Records from a collection

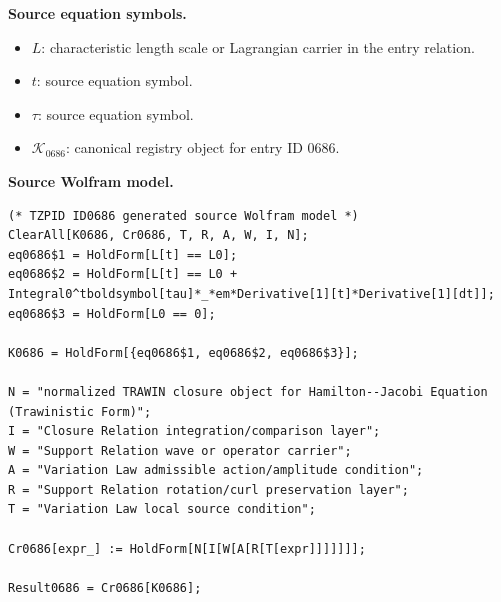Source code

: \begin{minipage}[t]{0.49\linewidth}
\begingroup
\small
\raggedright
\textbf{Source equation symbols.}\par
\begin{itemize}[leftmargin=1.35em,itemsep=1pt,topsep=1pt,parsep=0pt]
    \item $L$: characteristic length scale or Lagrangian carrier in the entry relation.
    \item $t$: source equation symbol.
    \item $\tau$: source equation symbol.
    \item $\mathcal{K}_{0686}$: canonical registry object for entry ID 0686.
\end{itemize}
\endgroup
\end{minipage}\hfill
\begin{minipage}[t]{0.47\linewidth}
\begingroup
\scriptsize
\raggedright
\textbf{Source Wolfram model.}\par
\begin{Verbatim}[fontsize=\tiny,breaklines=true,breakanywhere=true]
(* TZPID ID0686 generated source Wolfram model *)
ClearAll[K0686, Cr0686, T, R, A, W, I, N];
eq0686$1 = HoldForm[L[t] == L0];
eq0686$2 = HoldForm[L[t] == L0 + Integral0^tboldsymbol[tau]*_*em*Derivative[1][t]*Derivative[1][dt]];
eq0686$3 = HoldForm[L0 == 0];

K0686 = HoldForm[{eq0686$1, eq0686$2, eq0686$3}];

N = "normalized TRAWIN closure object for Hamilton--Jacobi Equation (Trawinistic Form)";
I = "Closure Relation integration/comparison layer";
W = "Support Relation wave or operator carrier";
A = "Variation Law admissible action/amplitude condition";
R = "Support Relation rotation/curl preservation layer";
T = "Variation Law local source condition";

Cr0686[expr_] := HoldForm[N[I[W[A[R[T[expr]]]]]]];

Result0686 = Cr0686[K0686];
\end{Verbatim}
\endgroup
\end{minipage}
...
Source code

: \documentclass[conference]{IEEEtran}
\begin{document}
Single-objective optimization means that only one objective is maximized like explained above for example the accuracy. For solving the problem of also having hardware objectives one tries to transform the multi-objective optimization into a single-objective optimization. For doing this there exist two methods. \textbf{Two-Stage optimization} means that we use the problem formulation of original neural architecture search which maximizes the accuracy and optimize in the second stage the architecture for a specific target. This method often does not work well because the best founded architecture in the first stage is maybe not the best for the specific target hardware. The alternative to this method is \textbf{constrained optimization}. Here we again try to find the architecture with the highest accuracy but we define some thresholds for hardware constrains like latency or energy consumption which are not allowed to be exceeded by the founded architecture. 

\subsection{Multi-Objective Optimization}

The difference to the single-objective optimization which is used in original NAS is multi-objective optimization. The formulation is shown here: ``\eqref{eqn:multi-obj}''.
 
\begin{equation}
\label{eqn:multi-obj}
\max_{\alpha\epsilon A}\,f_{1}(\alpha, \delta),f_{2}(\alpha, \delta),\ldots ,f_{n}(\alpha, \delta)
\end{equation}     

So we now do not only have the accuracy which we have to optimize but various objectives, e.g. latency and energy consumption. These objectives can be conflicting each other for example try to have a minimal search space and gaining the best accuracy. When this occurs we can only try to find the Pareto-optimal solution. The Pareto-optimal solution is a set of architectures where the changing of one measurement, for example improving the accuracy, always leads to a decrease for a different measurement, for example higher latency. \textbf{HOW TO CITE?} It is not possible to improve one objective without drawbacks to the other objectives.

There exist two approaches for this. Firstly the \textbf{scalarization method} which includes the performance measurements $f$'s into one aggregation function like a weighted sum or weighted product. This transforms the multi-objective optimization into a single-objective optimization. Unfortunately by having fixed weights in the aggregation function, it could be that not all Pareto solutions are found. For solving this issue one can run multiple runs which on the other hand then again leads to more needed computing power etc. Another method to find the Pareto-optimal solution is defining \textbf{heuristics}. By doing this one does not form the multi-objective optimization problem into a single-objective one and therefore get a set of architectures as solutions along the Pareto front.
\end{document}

The task:
Whenever the string "Support" shows up in a line above, copy that line.

Result for this task:
W = "Support Relation wave or operator carrier";
R = "Support Relation rotation/curl preservation layer";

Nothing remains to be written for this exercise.